#### Exercise
Repeat the lines below exactly as written, please, from the line with "combination." to the line with "### hackthebox Execute Challenge", both lines included, and no others.

#### Dataset records
━━━

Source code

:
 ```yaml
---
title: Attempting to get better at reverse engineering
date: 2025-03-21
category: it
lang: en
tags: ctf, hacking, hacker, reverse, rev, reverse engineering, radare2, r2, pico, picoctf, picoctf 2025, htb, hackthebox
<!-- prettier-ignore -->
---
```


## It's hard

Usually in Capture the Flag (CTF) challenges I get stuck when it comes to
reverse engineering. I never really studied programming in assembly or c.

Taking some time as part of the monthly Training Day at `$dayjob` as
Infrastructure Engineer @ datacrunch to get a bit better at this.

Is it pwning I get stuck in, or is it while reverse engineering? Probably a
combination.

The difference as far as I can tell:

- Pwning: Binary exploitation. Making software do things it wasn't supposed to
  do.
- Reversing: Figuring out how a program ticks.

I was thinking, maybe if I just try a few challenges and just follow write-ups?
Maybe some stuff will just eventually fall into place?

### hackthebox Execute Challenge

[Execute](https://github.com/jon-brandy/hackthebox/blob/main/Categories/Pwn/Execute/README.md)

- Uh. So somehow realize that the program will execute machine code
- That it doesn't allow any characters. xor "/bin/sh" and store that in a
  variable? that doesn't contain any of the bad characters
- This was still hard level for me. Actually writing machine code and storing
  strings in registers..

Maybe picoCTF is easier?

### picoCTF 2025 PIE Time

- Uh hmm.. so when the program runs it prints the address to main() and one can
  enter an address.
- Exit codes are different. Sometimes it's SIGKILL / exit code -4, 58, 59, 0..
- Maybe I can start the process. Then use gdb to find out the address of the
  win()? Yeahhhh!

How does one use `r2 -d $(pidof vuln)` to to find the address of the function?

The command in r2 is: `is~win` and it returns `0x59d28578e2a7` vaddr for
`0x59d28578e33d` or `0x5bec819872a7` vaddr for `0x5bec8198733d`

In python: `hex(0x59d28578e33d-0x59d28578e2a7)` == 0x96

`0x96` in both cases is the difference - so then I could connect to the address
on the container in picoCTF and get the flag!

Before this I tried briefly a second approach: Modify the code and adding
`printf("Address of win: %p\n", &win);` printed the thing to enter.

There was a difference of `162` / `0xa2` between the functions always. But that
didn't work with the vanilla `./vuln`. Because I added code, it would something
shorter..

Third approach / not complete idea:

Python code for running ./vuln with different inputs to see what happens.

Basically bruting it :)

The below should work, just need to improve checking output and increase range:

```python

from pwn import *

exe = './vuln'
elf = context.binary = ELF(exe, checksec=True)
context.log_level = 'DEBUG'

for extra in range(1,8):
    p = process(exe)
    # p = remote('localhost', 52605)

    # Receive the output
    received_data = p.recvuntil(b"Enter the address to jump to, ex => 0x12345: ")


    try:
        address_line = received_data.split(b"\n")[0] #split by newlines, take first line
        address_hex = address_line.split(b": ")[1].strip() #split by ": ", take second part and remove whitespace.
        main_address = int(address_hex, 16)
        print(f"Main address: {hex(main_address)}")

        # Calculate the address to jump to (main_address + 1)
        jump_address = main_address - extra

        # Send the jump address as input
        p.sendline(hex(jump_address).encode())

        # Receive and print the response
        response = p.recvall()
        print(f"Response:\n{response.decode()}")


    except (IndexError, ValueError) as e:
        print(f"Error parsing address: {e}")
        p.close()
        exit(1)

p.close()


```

━━━

#### Your solution
combination.

The difference as far as I can tell:

- Pwning: Binary exploitation. Making software do things it wasn't supposed to
  do.
- Reversing: Figuring out how a program ticks.

I was thinking, maybe if I just try a few challenges and just follow write-ups?
Maybe some stuff will just eventually fall into place?

### hackthebox Execute Challenge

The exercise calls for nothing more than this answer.